Limit of sequence (by definiton)
Given $\epsilon>0 $, we should find $N$ such that if $n\ge N$ then $$|\frac{(-1)^n-3}{n^2}|<\epsilon$$
but
$$|\frac{(-1)^n-3}{n^2}|\le |\frac{(-1)^n}{n^2}|+|\frac{3}{n^2}|\le \frac{4}{n^2}$$
thus it is sufficient to find one $N$ such that,
$$n\ge N \;\; \implies \;\; \frac{4}{n^2}<\epsilon$$
or
$$n\ge N \;\; \implies \;\; n^2 > \frac{4}{\epsilon}$$
or $$n\ge N \;\; \implies \;\; n > \frac{2}{\sqrt{\epsilon}}$$
So, each $N$ satisfying $N>\frac{2}{\sqrt{\epsilon}}$ will work.

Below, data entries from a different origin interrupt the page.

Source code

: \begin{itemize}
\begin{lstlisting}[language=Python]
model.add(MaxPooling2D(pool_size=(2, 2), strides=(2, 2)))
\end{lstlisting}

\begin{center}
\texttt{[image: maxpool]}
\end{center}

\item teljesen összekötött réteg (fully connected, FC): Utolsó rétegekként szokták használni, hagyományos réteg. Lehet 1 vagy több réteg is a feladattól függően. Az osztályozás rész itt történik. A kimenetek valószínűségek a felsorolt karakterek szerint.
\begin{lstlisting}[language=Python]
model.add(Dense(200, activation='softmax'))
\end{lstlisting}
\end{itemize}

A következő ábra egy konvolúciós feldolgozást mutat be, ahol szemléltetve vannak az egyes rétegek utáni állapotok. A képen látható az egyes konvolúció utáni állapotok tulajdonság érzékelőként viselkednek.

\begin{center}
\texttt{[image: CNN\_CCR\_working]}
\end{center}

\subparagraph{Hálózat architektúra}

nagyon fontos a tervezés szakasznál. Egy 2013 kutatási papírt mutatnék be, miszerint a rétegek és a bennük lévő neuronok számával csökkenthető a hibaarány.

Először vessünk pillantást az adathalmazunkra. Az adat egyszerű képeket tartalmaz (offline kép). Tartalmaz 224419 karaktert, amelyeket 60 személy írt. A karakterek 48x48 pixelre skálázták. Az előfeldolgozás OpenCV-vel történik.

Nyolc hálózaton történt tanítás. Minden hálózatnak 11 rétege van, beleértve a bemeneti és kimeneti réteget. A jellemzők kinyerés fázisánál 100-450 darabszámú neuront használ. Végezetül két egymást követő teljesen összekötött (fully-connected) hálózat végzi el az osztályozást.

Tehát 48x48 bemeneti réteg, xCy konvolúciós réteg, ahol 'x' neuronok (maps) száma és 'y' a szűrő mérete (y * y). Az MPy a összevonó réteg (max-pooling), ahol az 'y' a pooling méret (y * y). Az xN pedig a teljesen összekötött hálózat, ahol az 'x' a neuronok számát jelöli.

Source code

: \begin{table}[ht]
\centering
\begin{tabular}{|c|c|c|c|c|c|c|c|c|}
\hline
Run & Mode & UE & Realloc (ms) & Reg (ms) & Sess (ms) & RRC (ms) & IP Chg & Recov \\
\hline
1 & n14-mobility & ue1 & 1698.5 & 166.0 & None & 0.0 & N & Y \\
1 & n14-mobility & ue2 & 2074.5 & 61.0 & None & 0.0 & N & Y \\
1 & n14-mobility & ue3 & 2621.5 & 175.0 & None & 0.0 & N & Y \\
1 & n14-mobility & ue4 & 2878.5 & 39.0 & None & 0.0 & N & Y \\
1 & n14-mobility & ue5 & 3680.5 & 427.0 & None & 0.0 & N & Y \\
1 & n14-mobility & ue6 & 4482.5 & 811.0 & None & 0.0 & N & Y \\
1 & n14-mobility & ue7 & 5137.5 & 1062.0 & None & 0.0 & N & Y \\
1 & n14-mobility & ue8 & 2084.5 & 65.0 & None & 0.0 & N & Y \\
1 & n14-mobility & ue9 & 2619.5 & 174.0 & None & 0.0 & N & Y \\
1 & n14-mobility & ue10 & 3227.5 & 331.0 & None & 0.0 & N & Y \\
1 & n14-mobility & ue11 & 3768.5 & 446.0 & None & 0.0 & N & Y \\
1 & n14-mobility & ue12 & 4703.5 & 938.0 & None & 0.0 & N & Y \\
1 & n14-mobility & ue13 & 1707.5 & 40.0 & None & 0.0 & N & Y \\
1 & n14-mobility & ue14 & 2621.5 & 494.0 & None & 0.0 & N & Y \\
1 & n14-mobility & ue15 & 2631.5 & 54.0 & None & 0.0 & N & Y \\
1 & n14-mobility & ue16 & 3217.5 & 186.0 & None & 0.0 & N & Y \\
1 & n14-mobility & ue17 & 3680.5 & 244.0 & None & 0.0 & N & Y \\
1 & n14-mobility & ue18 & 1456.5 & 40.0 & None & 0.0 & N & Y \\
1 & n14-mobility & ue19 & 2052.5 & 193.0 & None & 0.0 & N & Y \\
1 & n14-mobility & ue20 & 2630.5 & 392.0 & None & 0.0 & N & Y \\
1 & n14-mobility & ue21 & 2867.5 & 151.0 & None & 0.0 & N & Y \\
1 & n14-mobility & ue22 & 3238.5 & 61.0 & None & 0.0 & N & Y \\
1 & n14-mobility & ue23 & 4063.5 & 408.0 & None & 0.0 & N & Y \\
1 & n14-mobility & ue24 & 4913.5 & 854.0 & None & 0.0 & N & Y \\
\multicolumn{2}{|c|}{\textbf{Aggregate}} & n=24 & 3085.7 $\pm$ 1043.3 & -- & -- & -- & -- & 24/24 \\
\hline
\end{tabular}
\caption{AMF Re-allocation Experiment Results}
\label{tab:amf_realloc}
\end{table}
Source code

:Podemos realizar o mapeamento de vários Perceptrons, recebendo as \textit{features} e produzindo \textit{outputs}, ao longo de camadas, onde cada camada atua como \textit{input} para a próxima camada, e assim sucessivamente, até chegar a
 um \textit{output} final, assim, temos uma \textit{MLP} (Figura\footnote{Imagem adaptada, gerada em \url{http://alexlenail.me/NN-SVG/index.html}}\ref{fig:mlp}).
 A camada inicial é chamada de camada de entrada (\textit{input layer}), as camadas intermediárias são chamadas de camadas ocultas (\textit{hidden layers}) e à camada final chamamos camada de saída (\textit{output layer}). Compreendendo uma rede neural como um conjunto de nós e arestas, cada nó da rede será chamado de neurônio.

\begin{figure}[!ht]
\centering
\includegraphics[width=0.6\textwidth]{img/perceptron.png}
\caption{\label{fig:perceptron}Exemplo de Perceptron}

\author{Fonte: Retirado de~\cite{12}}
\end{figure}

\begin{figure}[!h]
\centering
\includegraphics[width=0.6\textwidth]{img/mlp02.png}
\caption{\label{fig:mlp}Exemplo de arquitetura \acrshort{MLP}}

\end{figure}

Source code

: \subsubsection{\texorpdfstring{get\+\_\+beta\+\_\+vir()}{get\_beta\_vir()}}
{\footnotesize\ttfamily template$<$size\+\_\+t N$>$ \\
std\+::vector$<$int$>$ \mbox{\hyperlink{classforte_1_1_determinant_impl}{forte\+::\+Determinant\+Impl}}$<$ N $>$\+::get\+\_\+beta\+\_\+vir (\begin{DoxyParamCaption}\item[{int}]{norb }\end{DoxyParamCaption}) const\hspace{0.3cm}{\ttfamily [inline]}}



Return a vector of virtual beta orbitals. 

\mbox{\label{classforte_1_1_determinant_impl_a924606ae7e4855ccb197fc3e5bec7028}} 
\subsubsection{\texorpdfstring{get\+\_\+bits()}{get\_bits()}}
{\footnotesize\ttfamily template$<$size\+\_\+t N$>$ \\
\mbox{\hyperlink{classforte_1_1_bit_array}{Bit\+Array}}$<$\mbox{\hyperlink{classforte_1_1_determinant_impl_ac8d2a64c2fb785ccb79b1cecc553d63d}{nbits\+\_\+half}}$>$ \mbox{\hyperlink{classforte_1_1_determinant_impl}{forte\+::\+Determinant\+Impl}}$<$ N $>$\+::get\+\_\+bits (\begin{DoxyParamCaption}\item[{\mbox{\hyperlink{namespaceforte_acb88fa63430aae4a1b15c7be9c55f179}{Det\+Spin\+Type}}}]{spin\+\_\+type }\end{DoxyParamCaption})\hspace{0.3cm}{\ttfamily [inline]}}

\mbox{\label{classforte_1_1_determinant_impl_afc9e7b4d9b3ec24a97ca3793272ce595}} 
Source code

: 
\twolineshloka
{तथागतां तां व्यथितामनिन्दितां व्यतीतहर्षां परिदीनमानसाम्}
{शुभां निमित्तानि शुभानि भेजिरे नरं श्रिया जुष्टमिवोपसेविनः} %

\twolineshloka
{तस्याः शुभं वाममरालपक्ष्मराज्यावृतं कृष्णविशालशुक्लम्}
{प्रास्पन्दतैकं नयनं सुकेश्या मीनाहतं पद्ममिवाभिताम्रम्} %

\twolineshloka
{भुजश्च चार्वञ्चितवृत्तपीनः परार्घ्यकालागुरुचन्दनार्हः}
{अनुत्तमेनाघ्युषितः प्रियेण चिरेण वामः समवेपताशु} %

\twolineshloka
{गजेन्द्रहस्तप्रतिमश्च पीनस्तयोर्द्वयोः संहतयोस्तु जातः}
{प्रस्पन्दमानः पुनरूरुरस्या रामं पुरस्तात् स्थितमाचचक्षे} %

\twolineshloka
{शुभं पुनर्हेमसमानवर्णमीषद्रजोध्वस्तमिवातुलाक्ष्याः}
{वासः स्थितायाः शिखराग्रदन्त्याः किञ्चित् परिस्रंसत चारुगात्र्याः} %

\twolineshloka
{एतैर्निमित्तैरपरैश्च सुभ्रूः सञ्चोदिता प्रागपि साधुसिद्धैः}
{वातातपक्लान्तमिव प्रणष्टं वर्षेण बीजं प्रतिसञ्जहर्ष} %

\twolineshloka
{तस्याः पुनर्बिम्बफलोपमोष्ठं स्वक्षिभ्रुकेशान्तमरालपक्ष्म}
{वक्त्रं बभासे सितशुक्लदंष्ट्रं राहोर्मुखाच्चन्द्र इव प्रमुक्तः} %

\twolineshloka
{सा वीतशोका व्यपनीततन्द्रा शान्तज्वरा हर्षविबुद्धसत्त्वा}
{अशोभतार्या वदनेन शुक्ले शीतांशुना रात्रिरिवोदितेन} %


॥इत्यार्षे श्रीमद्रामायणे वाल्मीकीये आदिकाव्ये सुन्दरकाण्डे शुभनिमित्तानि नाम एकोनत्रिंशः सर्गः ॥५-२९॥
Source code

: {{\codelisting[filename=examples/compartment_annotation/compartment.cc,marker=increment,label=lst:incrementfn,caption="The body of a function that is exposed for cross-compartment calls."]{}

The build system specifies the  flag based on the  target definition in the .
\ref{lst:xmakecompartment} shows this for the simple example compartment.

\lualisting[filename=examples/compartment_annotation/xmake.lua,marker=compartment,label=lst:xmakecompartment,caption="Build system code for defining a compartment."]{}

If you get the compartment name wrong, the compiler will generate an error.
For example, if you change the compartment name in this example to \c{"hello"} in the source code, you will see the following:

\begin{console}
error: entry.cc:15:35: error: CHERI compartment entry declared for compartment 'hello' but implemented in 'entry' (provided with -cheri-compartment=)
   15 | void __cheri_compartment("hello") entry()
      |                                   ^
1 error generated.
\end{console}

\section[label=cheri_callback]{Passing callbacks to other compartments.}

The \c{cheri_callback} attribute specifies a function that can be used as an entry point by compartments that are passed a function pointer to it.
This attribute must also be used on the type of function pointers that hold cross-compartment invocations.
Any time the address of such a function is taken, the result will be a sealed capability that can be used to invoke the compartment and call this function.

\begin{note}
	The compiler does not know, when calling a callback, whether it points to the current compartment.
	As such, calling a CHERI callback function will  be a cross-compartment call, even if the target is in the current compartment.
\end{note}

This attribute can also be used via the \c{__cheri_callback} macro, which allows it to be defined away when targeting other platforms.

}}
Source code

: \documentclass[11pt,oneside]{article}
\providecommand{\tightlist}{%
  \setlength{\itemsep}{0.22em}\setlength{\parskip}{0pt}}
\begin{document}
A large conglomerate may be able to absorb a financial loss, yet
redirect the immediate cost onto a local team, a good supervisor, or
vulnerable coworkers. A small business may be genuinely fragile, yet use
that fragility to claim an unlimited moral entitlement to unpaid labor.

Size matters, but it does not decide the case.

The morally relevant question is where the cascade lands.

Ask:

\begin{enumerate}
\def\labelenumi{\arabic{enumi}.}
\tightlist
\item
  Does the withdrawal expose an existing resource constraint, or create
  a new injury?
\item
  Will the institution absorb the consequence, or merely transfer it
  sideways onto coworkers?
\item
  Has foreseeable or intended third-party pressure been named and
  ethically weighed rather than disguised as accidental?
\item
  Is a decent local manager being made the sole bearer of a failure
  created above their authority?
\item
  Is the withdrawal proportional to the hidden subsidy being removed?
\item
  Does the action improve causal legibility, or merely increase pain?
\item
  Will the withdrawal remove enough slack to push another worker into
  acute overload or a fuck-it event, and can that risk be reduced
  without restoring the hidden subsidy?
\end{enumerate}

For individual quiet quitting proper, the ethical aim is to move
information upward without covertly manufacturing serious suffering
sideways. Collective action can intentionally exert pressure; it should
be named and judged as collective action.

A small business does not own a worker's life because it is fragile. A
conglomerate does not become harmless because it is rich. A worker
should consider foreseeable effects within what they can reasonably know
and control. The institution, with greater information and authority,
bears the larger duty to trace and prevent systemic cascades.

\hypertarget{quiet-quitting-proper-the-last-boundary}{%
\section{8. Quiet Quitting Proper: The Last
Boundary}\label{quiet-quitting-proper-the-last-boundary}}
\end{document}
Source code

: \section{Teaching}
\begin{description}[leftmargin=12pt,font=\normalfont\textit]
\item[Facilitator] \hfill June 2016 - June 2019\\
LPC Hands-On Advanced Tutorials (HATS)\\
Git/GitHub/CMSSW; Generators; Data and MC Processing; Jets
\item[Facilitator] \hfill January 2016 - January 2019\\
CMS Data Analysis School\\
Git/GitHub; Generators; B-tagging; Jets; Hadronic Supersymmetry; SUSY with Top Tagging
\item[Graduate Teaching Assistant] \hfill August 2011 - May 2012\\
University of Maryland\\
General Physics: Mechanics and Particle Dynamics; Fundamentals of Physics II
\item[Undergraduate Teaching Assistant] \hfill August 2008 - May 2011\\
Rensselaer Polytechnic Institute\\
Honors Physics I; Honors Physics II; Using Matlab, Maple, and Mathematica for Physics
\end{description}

the smallest of these $N$ is
$$\lfloor \frac{2}{\sqrt{\epsilon}} \rfloor +1$$
We have that
$$\frac{-2}{n^2}\le\frac{(-1)^n-3}{n^2}\le \frac{-4}{n^2} $$
and then
$$\frac{2}{n^2}\le\left|\frac{(-1)^n-3}{n^2}\right|\le \frac{4}{n^2} $$
therefore
$$\left|\frac{(-1)^n-3}{n^2}\right|\le \frac{4}{n^2} <\epsilon \implies n^2 > \frac{4}{\epsilon} \implies n>\frac{2}{\sqrt\epsilon}$$
therefore it suffices to take
$$n_0=\overbrace{\color{blue}{\left[\frac{2}{\sqrt\epsilon}\right]}}^{\color{red}{\text{integer part}}}+1$$